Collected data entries

■ ■ ■ ■ ■ ■ ■

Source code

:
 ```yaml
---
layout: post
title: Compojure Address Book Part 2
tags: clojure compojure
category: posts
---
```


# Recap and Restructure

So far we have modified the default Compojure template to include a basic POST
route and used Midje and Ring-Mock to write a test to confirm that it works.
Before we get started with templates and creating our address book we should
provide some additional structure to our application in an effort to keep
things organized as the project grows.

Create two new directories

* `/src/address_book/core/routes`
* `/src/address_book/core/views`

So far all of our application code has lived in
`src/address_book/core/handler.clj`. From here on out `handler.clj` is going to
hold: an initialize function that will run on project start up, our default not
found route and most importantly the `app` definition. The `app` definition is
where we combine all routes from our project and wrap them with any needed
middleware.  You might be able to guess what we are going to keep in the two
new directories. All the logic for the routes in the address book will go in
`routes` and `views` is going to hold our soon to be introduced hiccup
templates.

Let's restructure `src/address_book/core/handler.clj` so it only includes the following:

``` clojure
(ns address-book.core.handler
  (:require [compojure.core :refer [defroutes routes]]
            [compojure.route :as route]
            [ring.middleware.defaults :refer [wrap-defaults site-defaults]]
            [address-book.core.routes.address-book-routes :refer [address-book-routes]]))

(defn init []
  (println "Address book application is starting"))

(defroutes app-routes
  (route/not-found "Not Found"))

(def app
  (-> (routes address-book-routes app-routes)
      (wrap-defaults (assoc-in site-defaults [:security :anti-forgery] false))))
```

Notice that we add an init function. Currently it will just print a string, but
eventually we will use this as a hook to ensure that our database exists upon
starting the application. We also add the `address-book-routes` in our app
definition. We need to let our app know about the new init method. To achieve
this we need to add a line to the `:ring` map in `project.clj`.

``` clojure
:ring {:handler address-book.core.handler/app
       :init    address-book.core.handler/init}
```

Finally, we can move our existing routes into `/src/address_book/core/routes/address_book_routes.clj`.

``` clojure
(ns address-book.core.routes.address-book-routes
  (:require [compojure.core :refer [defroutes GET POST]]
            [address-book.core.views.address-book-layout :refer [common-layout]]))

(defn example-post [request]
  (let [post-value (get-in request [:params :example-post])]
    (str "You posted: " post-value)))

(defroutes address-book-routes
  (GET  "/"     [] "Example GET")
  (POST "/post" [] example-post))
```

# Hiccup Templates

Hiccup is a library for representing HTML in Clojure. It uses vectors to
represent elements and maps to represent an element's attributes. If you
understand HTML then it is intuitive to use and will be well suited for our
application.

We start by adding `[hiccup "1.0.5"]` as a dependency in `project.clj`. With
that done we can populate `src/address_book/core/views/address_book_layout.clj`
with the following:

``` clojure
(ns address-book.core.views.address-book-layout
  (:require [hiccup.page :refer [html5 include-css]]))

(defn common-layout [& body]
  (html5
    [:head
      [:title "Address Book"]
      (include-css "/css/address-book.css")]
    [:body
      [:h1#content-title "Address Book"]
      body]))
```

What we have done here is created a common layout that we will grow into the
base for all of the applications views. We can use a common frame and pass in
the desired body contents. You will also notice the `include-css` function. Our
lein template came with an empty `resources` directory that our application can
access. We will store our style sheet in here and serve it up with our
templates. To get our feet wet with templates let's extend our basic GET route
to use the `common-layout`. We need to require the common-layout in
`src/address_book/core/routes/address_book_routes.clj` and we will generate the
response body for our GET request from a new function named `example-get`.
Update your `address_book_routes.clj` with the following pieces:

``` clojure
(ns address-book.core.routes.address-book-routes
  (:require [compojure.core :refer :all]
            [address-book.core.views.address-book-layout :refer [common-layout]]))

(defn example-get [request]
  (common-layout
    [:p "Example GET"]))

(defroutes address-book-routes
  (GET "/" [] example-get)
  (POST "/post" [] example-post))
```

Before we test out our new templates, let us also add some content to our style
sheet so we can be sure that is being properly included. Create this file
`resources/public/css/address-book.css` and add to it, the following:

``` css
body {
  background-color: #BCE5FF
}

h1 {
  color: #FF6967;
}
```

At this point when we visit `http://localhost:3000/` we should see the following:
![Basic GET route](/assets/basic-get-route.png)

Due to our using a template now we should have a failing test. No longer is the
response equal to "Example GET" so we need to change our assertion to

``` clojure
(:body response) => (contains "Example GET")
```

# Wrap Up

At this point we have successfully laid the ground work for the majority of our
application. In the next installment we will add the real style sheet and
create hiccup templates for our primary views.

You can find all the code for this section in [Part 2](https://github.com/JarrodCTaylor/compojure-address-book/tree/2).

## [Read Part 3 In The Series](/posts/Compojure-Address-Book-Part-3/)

■ ■ ■ ■ ■ ■ ■

*Instructions for the task*: Write out each line of the data that holds the string "going".

*Response for this exercise*:
`src/address_book/core/handler.clj`. From here on out `handler.clj` is going to
middleware.  You might be able to guess what we are going to keep in the two
`routes` and `views` is going to hold our soon to be introduced hiccup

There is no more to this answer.